Before the white settlers arrived, Brandon was the center of Indian activities. More than 50 Indian sites have been documented in Rankin County. At the time the county was created, the future town site was a flourishing trade settlement and camping site for travelers. Early settlers were looking for rich land, game and fish. They raised livestock, hunted and logged. About 200 yards south of the Brandon High School was a camp site or accommodation place where the owner kept a few goods and plenty of whiskey for customers who came to this trading center from areas east of the Pearl and to the south.
Prior to 1828, 31 residents of the area of Hinds, that was located east of the Pearl, petitioned the Legislature to divide Hinds and form a new county seat with a seat of justice near the center for the convenience of its inhabitants. According to the House Journal of the 11th Session of the Legislature and the Senate, a bill was presented on February 4, 1828, stating that all the portion of Hinds County, lying east of the Pearl River, shall form and constitute the county of Rankin- in memory of the late Honorable Christopher Rankin, a distinguished lawyer and politician who served Mississippi in Congress from 1819 until his death 1826.

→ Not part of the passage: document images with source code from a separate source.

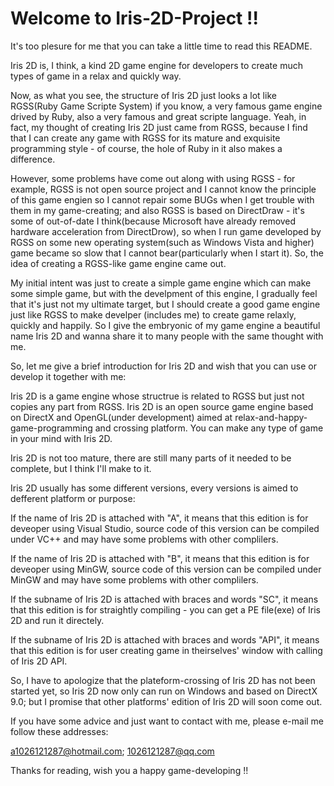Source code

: Welcome to Iris-2D-Project !!
===============

  It's too plesure for me that you can take a little time to read this README.

  Iris 2D is, I think, a kind 2D game engine for developers to create much types of game in a relax and quickly way.

  Now, as what you see, the structure of Iris 2D just looks a lot like RGSS(Ruby Game Scripte System) if you know, a very famous game engine drived by Ruby, also a very famous and great scripte language. Yeah, in fact, my thought of creating Iris 2D just came from RGSS, because I find that I can create any game with RGSS for its mature and exquisite programming style - of course, the hole of Ruby in it also makes a difference.
  
  However, some problems have come out along with using RGSS - for example, RGSS is not open source project and I cannot know the principle of this game engien so I cannot repair some BUGs when I get trouble with them in my game-creating; and also RGSS is based on DirectDraw - it's some of out-of-date I think(because Microsoft have already removed hardware acceleration from DirectDrow), so when I run game developed by RGSS on some new operating system(such as Windows Vista and higher) game became so slow that I cannot bear(particularly when I start it). So, the idea of creating a RGSS-like game engine came out.
  
  My initial intent was just to create a simple game engine which can make some simple game, but with the develpment of this engine, I gradually feel that it's just not my ultimate target, but I should create a good game engine just like RGSS to make develper (includes me) to create game relaxly, quickly and happily. So I give the embryonic of my game engine a beautiful name Iris 2D and wanna share it to many people with the same thought with me.
  
  So, let me give a brief introduction for Iris 2D and wish that you can use or develop it together with me:
  
  Iris 2D is a game engine whose structrue is related to RGSS but just not copies any part from RGSS. Iris 2D is an open source game engine based on DirectX and OpenGL(under development) aimed at relax-and-happy-game-programming and crossing platform. You can make any type of game in your mind with Iris 2D.
  
  Iris 2D is not too mature, there are still many parts of it needed to be complete, but I think I'll make to it.
  
  Iris 2D usually has some different versions, every versions is aimed to defferent platform or purpose:
  
  If the name of Iris 2D is attached with "A", it means that this edition is for deveoper using Visual Studio, source code of this version can be compiled under VC++ and may have some problems with other complilers.
  
  If the name of Iris 2D is attached with "B", it means that this edition is for deveoper using MinGW, source code of this version can be compiled under MinGW and may have some problems with other complilers.
  
  If the subname of Iris 2D is attached with braces and words "SC", it means that this edition is for straightly compiling - you can get a PE file(exe) of Iris 2D and run it directely.
  
  If the subname of Iris 2D is attached with braces and words "API", it means that this edition is for user creating game in theirselves' window with calling of Iris 2D API.
  
  So, I have to apologize that the plateform-crossing of Iris 2D has not been started yet, so Iris 2D now only can run on Windows and based on DirectX 9.0; but I promise that other platforms' edition of Iris 2D will soon come out.
  
  If you have some advice and just want to contact with me, please e-mail me follow these addresses:
  
  a1026121287@hotmail.com;
  1026121287@qq.com
  
  Thanks for reading, wish you a happy game-developing !!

In January of 1829, Brandon, named after the first native born governor- Gerard C. Brandon, was given the county seat. The big trees and cane were cleared from what we call the square and the courthouse was erected in the center. During the Civil War, Brandon felt the full wrath of General Sherman's Army as it marched through Jackson to Vicksburg. Most of the town was burned by the Yankee soldiers and most private homes were looted or burned. At the center of the town square stands a monument of a Confederate soldier placed there by the United Daughters of the Confederacy. The site of the monument is historic because on that exact spot, General Sherman had his soldiers stack arms while he occupied the town.
It has been said that Brandon has furnished the state of Mississippi with more governors, senators, congressman, judges, district attorneys, physicians and teachers than any other town its size in the state. Brandon has often been called the "City of Red Hills Laden with Golden Opportunities".
Population per 2000 Census 16, 436; Mary Ann Mobley, beauty queen and actress. is known as being a resident of Brandon. Brandon is the County Seat.